Going from a low dopamine state to a high dopamine state due to the use of illicit drugs is one example of how a person can damage their cognitive function. Though drug use is harmful, the brain only recognizes that it is a source of pleasure and does not seek to stop the behavior. The person’s mind now sees drug use as a pleasurable experience, even if this is an irrational choice for their overall health.
The brain may view many negative experiences as positive ones when its reward system has been damaged. This is true not only with drug use but also in situations such as trauma bonding, where a person stays in a relationship regardless of how harmful or abusive it may be. Though the reality of the interaction with this person may be damaging, the brain does not recognize it as such. This is a clear example of how powerful brain chemicals can be.
Addictive personality theory
Some scientists have coined the term “addictive personality theory.” This theory supports the premise that certain personality types are more likely to become addicted to drugs or alcohol, depending on factors such as genetics and biochemical makeup. However, other researchers suggest that factors such as early exposure to illicit drugs, familial support, and socioeconomic status can impact a person’s likelihood of becoming addicted.
Mental health issues may also correspond with a higher risk of addiction. Research suggests that people with mental health conditions may be more likely to abuse mind-altering substances. Some researchers believe that those with a mental health diagnosis, such as schizophrenia or attention deficit hyperactivity disorder, are more likely to turn to illicit drugs to “self-treat” their disorder.
Does increased risk of addiction lie within our DNA?

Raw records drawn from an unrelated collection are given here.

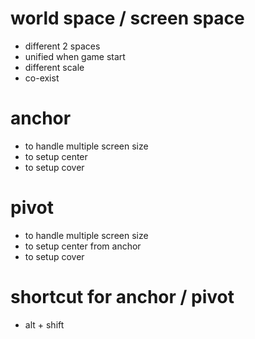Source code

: # world space / screen space

- different 2 spaces
- unified when game start
- different scale
- co-exist

# anchor

- to handle multiple screen size
- to setup center
- to setup cover

# pivot

- to handle multiple screen size
- to setup center from anchor
- to setup cover

# shortcut for anchor / pivot

- alt + shift
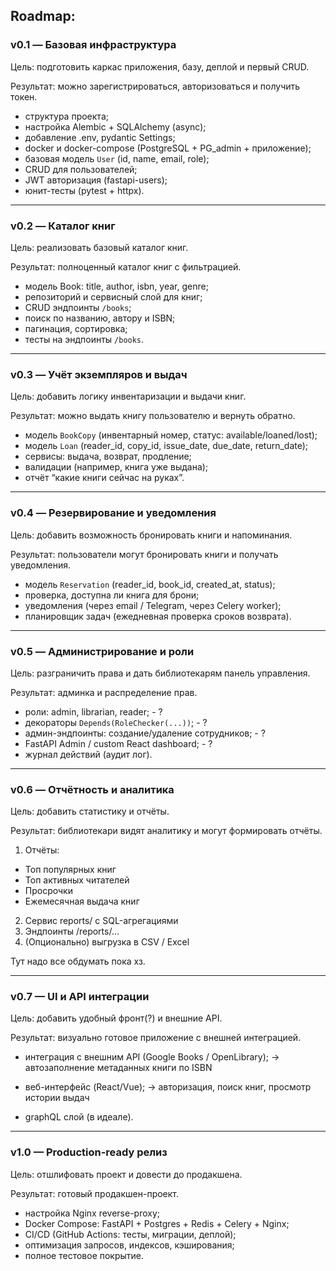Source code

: ## Roadmap:
### v0.1 — Базовая инфраструктура
Цель: подготовить каркас приложения, базу, деплой и первый CRUD.

Результат: можно зарегистрироваться, авторизоваться и получить токен.

- структура проекта;
- настройка Alembic + SQLAlchemy (async);
- добавление .env, pydantic Settings;
- docker и docker-compose (PostgreSQL + PG_admin + приложение);
- базовая модель `User` (id, name, email, role);
- CRUD для пользователей;
- JWT авторизация (fastapi-users);
- юнит-тесты (pytest + httpx).
---
### v0.2 — Каталог книг
Цель: реализовать базовый каталог книг.

Результат: полноценный каталог книг с фильтрацией.

- модель Book: title, author, isbn, year, genre;
- pепозиторий и сервисный слой для книг;
- CRUD эндпоинты `/books`;
- поиск по названию, автору и ISBN;
- пагинация, сортировка;
- тесты на эндпоинты `/books`.
---
### v0.3 — Учёт экземпляров и выдач
Цель: добавить логику инвентаризации и выдачи книг.

Результат: можно выдать книгу пользователю и вернуть обратно.

- модель `BookCopy` (инвентарный номер, статус: available/loaned/lost); 
- модель `Loan` (reader_id, copy_id, issue_date, due_date, return_date);
- сервисы: выдача, возврат, продление;
- валидации (например, книга уже выдана);
- отчёт “какие книги сейчас на руках”.
---
### v0.4 — Резервирование и уведомления
Цель: добавить возможность бронировать книги и напоминания.

Результат: пользователи могут бронировать книги и получать уведомления.

- модель `Reservation` (reader_id, book_id, created_at, status);
- проверка, доступна ли книга для брони;
- уведомления (через email / Telegram, через Celery worker);
- планировщик задач (ежедневная проверка сроков возврата).
---
### v0.5 — Администрирование и роли
Цель: разграничить права и дать библиотекарям панель управления.

Результат: админка и распределение прав.

- роли: admin, librarian, reader; - ?
- декораторы `Depends(RoleChecker(...))`; - ?
- админ-эндпоинты: создание/удаление сотрудников; - ?
- FastAPI Admin / custom React dashboard; - ?
- журнал действий (аудит лог).
---
### v0.6 — Отчётность и аналитика
Цель: добавить статистику и отчёты.

Результат: библиотекари видят аналитику и могут формировать отчёты.

1. Отчёты:
 - Топ популярных книг
 - Топ активных читателей
 - Просрочки
 - Ежемесячная выдача книг
2. Сервис reports/ с SQL-агрегациями
3. Эндпоинты /reports/...
4. (Опционально) выгрузка в CSV / Excel

Тут надо все обдумать пока хз.

---
### v0.7 — UI и API интеграции
Цель: добавить удобный фронт(?) и внешние API.

Результат: визуально готовое приложение с внешней интеграцией.

- интеграция с внешним API (Google Books / OpenLibrary);
→ автозаполнение метаданных книги по ISBN

- веб-интерфейс (React/Vue);
→ авторизация, поиск книг, просмотр истории выдач

- graphQL слой (в идеале).
---
### v1.0 — Production-ready релиз
Цель: отшлифовать проект и довести до продакшена.

Результат: готовый продакшен-проект.

- настройка Nginx reverse-proxy;
- Docker Compose: FastAPI + Postgres + Redis + Celery + Nginx;
- CI/CD (GitHub Actions: тесты, миграции, деплой);
- оптимизация запросов, индексов, кэширования;
- полное тестовое покрытие.
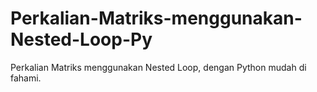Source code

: # Perkalian-Matriks-menggunakan-Nested-Loop-Py
Perkalian Matriks menggunakan Nested Loop, dengan Python mudah di fahami.
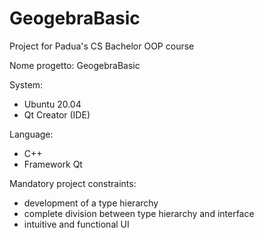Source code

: # GeogebraBasic
Project for Padua's CS Bachelor OOP course

Nome progetto: GeogebraBasic

System: 
  - Ubuntu 20.04
  - Qt Creator (IDE)

Language: 
  - C++
  - Framework Qt

Mandatory project constraints:
  - development of a type hierarchy
  - complete division between type hierarchy and interface
  - intuitive and functional UI
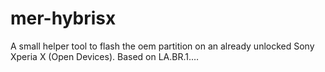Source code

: # mer-hybrisx
A small helper tool to flash the oem partition on an already unlocked Sony Xperia X (Open Devices). Based on LA.BR.1.…
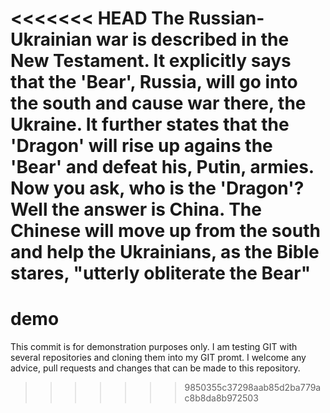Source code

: <<<<<<< HEAD
The Russian-Ukrainian war is described in the New Testament.
It explicitly says that the 'Bear', Russia, will go into the
south and cause war there, the Ukraine. It further states
that the 'Dragon' will rise up agains the 'Bear' and
defeat his, Putin, armies. Now you ask, who is the 
'Dragon'? Well the answer is China. The Chinese will
move up from the south and help the Ukrainians, as
the Bible stares, "utterly obliterate the Bear"
=======
# demo
This commit is for demonstration purposes only.
I am testing GIT with several repositories and
cloning them into my GIT promt.
I welcome any advice, pull requests and changes 
that can be made to this repository.
>>>>>>> 9850355c37298aab85d2ba779ac8b8da8b972503
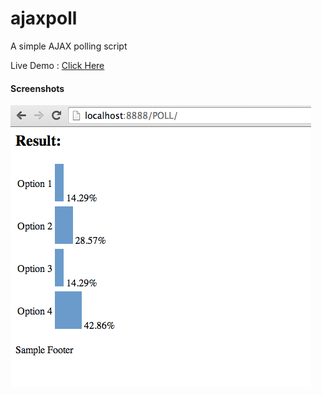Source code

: ajaxpoll
========

A simple AJAX polling script

Live Demo : [Click Here](http://dhamaniasad.github.io/ajaxpoll/)

#### Screenshots

![Mou icon](screenshot.png)
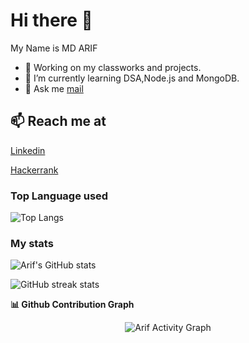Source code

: # Hi there 👋
My Name is MD ARIF

<!-- 
**arifszl/arifszl** is a ✨ _special_ ✨ repository because its `README.md` (this file) appears on your GitHub profile. -->
<!-- 
Here are some ideas to get you started:

- 🔭 I’m currently working on ... My class work
- 🌱 I’m currently learning ...
- 👯 I’m looking to collaborate on ...
- 🤔 I’m looking for help with ...
- 💬 Ask me about ...
- 📫 How to reach me: ...
- 😄 Pronouns: ...
- ⚡ Fun fact: ...

 -->
- 🔭 Working on my classworks and projects.
- 🌱 I’m currently learning DSA,Node.js and MongoDB.
- 💬 Ask me [mail](mailto:arif88058@gmail.com)

## 📫 Reach me at
[Linkedin](www.linkedin.com/in/md-arif-025377137)

[Hackerrank](https://www.hackerrank.com/arifszl) 



 ### Top Language used

![Top Langs](https://github-readme-stats.vercel.app/api/top-langs/?username=arifszl) 

### My stats

![Arif's GitHub stats](https://github-readme-stats.vercel.app/api?username=arifszl)


![GitHub streak stats](https://github-readme-streak-stats.herokuapp.com/?user=arifszl)

<summary><b>📊 Github Contribution Graph</b></summary>
<p align="center"<a href="#"><img alt="Arif Activity Graph" src="https://activity-graph.herokuapp.com/graph?username=arifszl&bg_color=0D1117&color=e05397&line=e05397&point=FFFFFF&hide_border=true&" /></a></p>
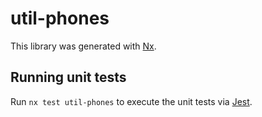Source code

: # util-phones

This library was generated with [Nx](https://nx.dev).

## Running unit tests

Run `nx test util-phones` to execute the unit tests via [Jest](https://jestjs.io).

There is much debate in the current medical community as to whether addiction is a choice or a disease, and whether low dopamine might be a contributing cause for addiction. Some in the addiction medicine community believe that certain people are more genetically predisposed to addiction, suggesting that a person’s likelihood of addiction lies within their DNA. Every individual responds to substances differently. For example, some people become intoxicated very easily, while others can withstand higher amounts of alcohol before getting drunk. Differences like these may be influenced by variations in genetic makeup.
Genetic variants associated with these types of responses are central to the argument for the “genetic predisposition to addiction” theory. This theory suggests that substance abuse can run in families because of an underlying inherited component.
Symptoms of Low Dopamine
It is obvious that dopamine plays a major role in how humans behave. Low amounts of this neurotransmitter can negatively impact a person’s quality of life. Dopamine levels impact mood regulation, muscle movement, sleep patterns, ability to store and recall memories, concentration, appetite, and ability to express self-control. When there is an imbalance in this chemical, a person cannot function at an optimal level.
Possible symptoms of low dopamine may include but are not limited to:
- Aches and pains
- Difficulty swallowing
- Muscle spasms
- Stiffness/difficulty moving
- Loss of balance
- Disturbed sleep patterns (such as insomnia or excessive sleeping)
It is important to note that everyone is different and may not exhibit the same symptoms. If you suspect you or someone you care for may have a dopamine deficiency, there are many ways your healthcare provider can help.
Neurotransmitter testing can identify specific biochemical imbalances. A neurotransmitter panel can check the levels of brain chemicals such as dopamine, serotonin, GABA, glutamate, epinephrine, and norepinephrine.
An astute doctor will most likely run a series of tests to accurately gauge any deficiencies you may have. Neurotransmitters are one of the principal factors that can impact your life. With the help of a knowledgeable healthcare team, you can regain control of your health.